Task details - Where the string "DoxyCompactItemize" occurs in the material below, report the whole line.

Data extracts -
= = =

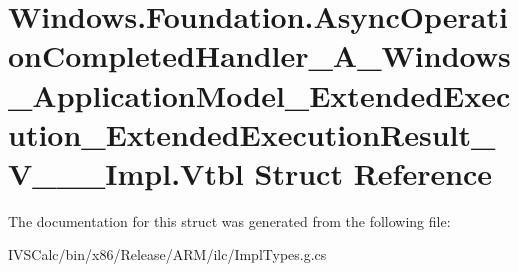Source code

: \hypertarget{struct_windows_1_1_foundation_1_1_async_operation_completed_handler___a___windows___application_f03dc033e92ec4edad3e12e98c71f3ca}{}\section{Windows.\+Foundation.\+Async\+Operation\+Completed\+Handler\+\_\+\+A\+\_\+\+Windows\+\_\+\+Application\+Model\+\_\+\+Extended\+Execution\+\_\+\+Extended\+Execution\+Result\+\_\+\+V\+\_\+\+\_\+\+\_\+\+Impl.\+Vtbl Struct Reference}
\label{struct_windows_1_1_foundation_1_1_async_operation_completed_handler___a___windows___application_f03dc033e92ec4edad3e12e98c71f3ca}


The documentation for this struct was generated from the following file\+:\begin{DoxyCompactItemize}
\item 
I\+V\+S\+Calc/bin/x86/\+Release/\+A\+R\+M/ilc/Impl\+Types.\+g.\+cs\end{DoxyCompactItemize}
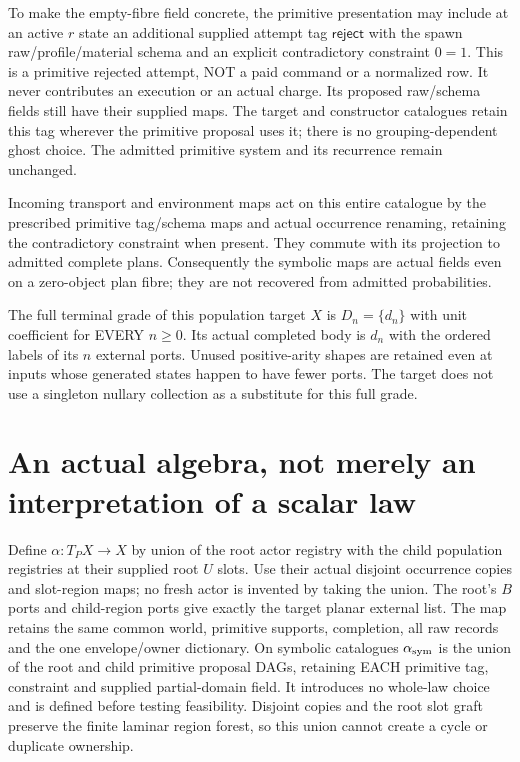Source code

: \documentclass[11pt]{article}
\begin{document}
To make the empty-fibre field concrete, the primitive presentation may include at an active $r$ state an additional supplied attempt tag $\mathsf{reject}$ with the spawn raw/profile/material schema and an explicit contradictory constraint $0=1$. This is a primitive rejected attempt, NOT a paid command or a normalized row. It never contributes an execution or an actual charge. Its proposed raw/schema fields still have their supplied maps. The target and constructor catalogues retain this tag wherever the primitive proposal uses it; there is no grouping-dependent ghost choice. The admitted primitive system and its recurrence remain unchanged.

Incoming transport and environment maps act on this entire catalogue by the prescribed primitive tag/schema maps and actual occurrence renaming, retaining the contradictory constraint when present. They commute with its projection to admitted complete plans. Consequently the symbolic maps are actual fields even on a zero-object plan fibre; they are not recovered from admitted probabilities.

The full terminal grade of this population target $X$ is $D_n=\{d_n\}$ with unit coefficient for EVERY $n\geq0$. Its actual completed body is $d_n$ with the ordered labels of its $n$ external ports. Unused positive-arity shapes are retained even at inputs whose generated states happen to have fewer ports. The target does not use a singleton nullary collection as a substitute for this full grade.

\section{An actual algebra, not merely an interpretation of a scalar law}
Define $\alpha:T_PX\to X$ by union of the root actor registry with the child population registries at their supplied root $U$ slots. Use their actual disjoint occurrence copies and slot-region maps; no fresh actor is invented by taking the union. The root's $B$ ports and child-region ports give exactly the target planar external list. The map retains the same common world, primitive supports, completion, all raw records and the one envelope/owner dictionary. On symbolic catalogues $\alpha_{\rm sym}$ is the union of the root and child primitive proposal DAGs, retaining EACH primitive tag, constraint and supplied partial-domain field. It introduces no whole-law choice and is defined before testing feasibility. Disjoint copies and the root slot graft preserve the finite laminar region forest, so this union cannot create a cycle or duplicate ownership.
\end{document}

= = =

Result below -
The documentation for this struct was generated from the following file\+:\begin{DoxyCompactItemize}
I\+V\+S\+Calc/bin/x86/\+Release/\+A\+R\+M/ilc/Impl\+Types.\+g.\+cs\end{DoxyCompactItemize}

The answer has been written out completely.